By Taleen Babayan
NEW YORK — For years, the stories were told in hushed voices. The tragic true-life tales would escape the lips of the survivors in the privacy of their homes as they revealed their struggles to family members, not only to ease the burdens of their harrowing pasts, but to make sure one of the most mournful chapters in the history of their people would never be forgotten.
For too long, it had been a story only for Armenians. With the emergence of a new generation of writers, however, came a new approach. They believed that the stories previously told in secrecy should now be told to the world. The latest of these is New York Times bestselling author Chris Bohjalian’s critically-acclaimed novel, The Sandcastle Girls.

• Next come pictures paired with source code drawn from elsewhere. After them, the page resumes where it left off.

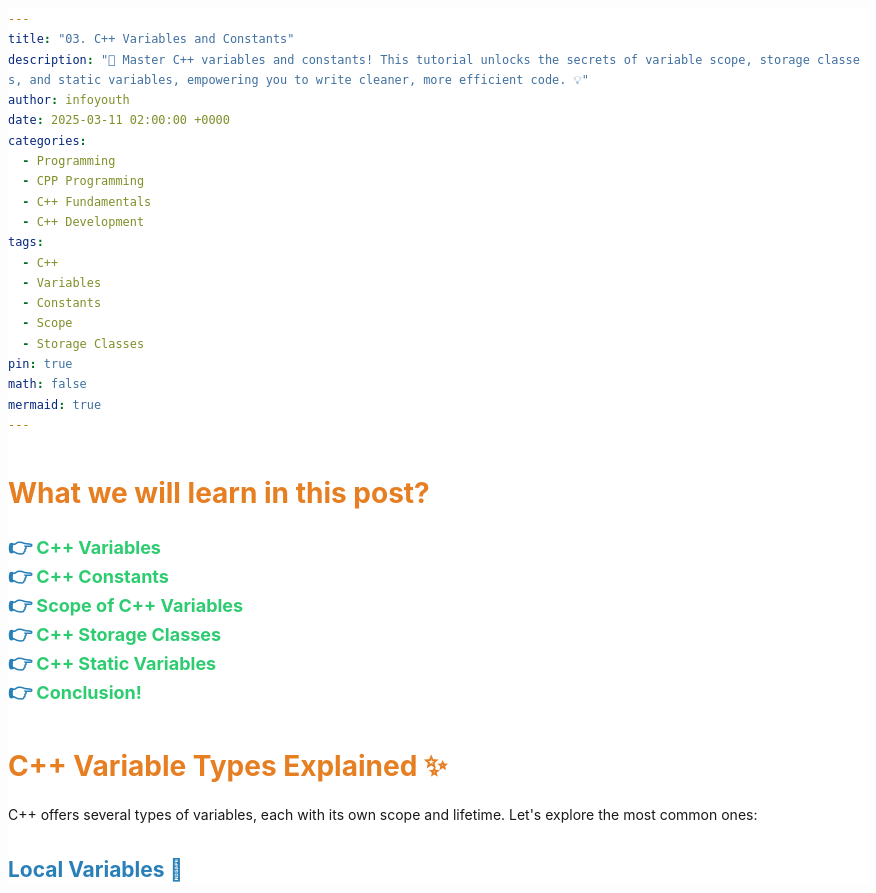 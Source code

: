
 ```yaml
---
title: "03. C++ Variables and Constants"
description: "🚀 Master C++ variables and constants! This tutorial unlocks the secrets of variable scope, storage classes, and static variables, empowering you to write cleaner, more efficient code. 💡"
author: infoyouth
date: 2025-03-11 02:00:00 +0000
categories:
  - Programming
  - CPP Programming
  - C++ Fundamentals
  - C++ Development
tags:
  - C++
  - Variables
  - Constants
  - Scope
  - Storage Classes
pin: true
math: false
mermaid: true
---
```


# <span style="color:#e67e22;">What we will learn in this post?</span>

<ul style='list-style-type: none; padding-left: 0;'>
<li><span style='color: #2980b9; font-size: 20px; font-weight: bold;'>👉</span> <span style='color: #2ecc71; font-size: 18px; font-weight: bold;'>C++ Variables</span></li>
<li><span style='color: #2980b9; font-size: 20px; font-weight: bold;'>👉</span> <span style='color: #2ecc71; font-size: 18px; font-weight: bold;'>C++ Constants</span></li>
<li><span style='color: #2980b9; font-size: 20px; font-weight: bold;'>👉</span> <span style='color: #2ecc71; font-size: 18px; font-weight: bold;'>Scope of C++ Variables</span></li>
<li><span style='color: #2980b9; font-size: 20px; font-weight: bold;'>👉</span> <span style='color: #2ecc71; font-size: 18px; font-weight: bold;'>C++ Storage Classes</span></li>
<li><span style='color: #2980b9; font-size: 20px; font-weight: bold;'>👉</span> <span style='color: #2ecc71; font-size: 18px; font-weight: bold;'>C++ Static Variables</span></li>
<li><span style='color: #2980b9; font-size: 20px; font-weight: bold;'>👉</span> <span style='color: #2ecc71; font-size: 18px; font-weight: bold;'>Conclusion!</span></li>
</ul>

# <span style="color:#e67e22">C++ Variable Types Explained ✨</span>

C++ offers several types of variables, each with its own scope and lifetime. Let's explore the most common ones:

## <span style="color:#2980b9">Local Variables 📍</span>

Bohjalian will lead a book discussion at Columbia University on Thursday, April 18, in an event hosted by the Armenian Center at Columbia University.

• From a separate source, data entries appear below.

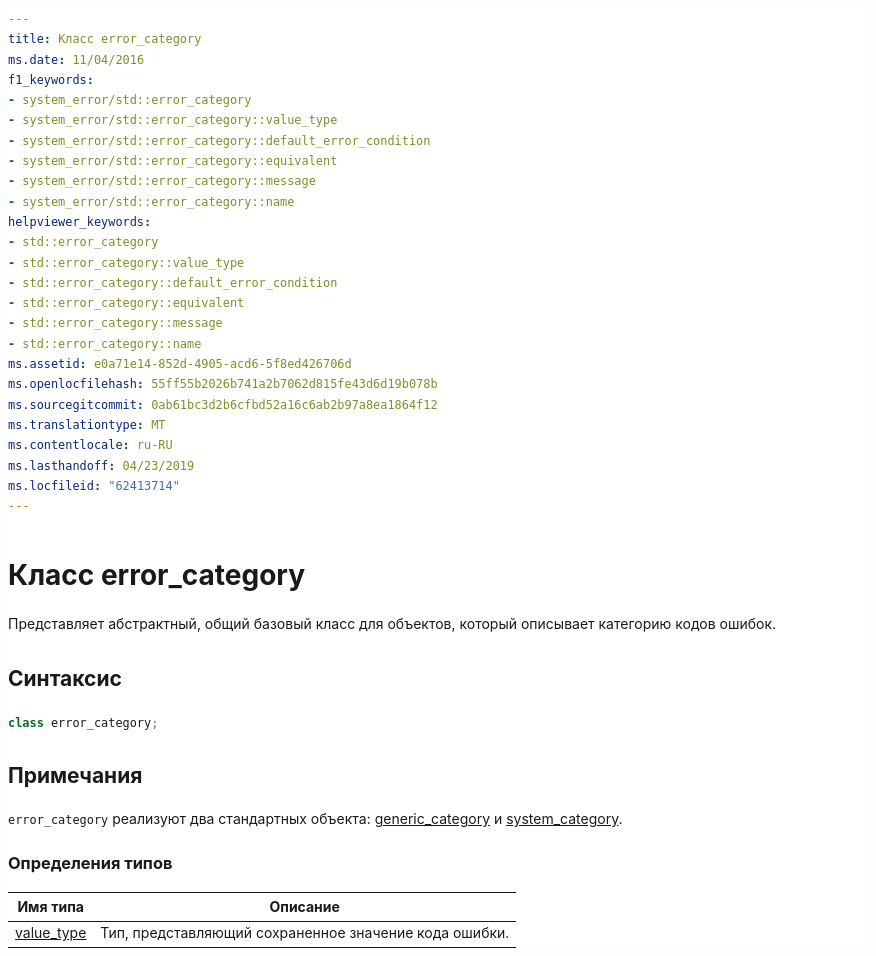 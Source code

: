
 ```yaml
---
title: Класс error_category
ms.date: 11/04/2016
f1_keywords:
- system_error/std::error_category
- system_error/std::error_category::value_type
- system_error/std::error_category::default_error_condition
- system_error/std::error_category::equivalent
- system_error/std::error_category::message
- system_error/std::error_category::name
helpviewer_keywords:
- std::error_category
- std::error_category::value_type
- std::error_category::default_error_condition
- std::error_category::equivalent
- std::error_category::message
- std::error_category::name
ms.assetid: e0a71e14-852d-4905-acd6-5f8ed426706d
ms.openlocfilehash: 55ff55b2026b741a2b7062d815fe43d6d19b078b
ms.sourcegitcommit: 0ab61bc3d2b6cfbd52a16c6ab2b97a8ea1864f12
ms.translationtype: MT
ms.contentlocale: ru-RU
ms.lasthandoff: 04/23/2019
ms.locfileid: "62413714"
---
```

# <a name="errorcategory-class"></a>Класс error_category

Представляет абстрактный, общий базовый класс для объектов, который описывает категорию кодов ошибок.

## <a name="syntax"></a>Синтаксис

```cpp
class error_category;
```

## <a name="remarks"></a>Примечания

`error_category` реализуют два стандартных объекта: [generic_category](../standard-library/system-error-functions.md#generic_category) и [system_category](../standard-library/system-error-functions.md#system_category).

### <a name="typedefs"></a>Определения типов

|Имя типа|Описание|
|-|-|
|[value_type](#value_type)|Тип, представляющий сохраненное значение кода ошибки.|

A love story that takes place during the Armenian Genocide between an Armenian engineer and an American nurse, The Sandcastle Girls follows a Genocide survivor’s granddaughter as she tries to uncover her family’s history and the sorrows of the Armenian massacres that she learns about along the way.
Bohjalian, who is the author of 16 books, has received high praise and accolades from literary critics and readers since his first novel was published 25 years ago. His novel, Midwives, was chosen for Oprah’s Book Club and Winfrey also selected The Sandcastle Girls as her Book of the Week. Literary praise for Bohjalian’s writing and for the accurate historical portrayal of the Armenian Genocide in The Sandcastle Girls have been recognized by major news outlets including USA Today, Washington Post and The Boston Globe.
“I have been overwhelmed by the support for this novel by the Armenian community around the world. I am deeply and profoundly grateful,” said Bohjalian, whose Armenian grandparents on his father’s side were survivors of the Armenian Genocide. “Whenever I’ve spoken to audiences that are predominantly Armenian, I have left moved beyond words,” said Bohjalian.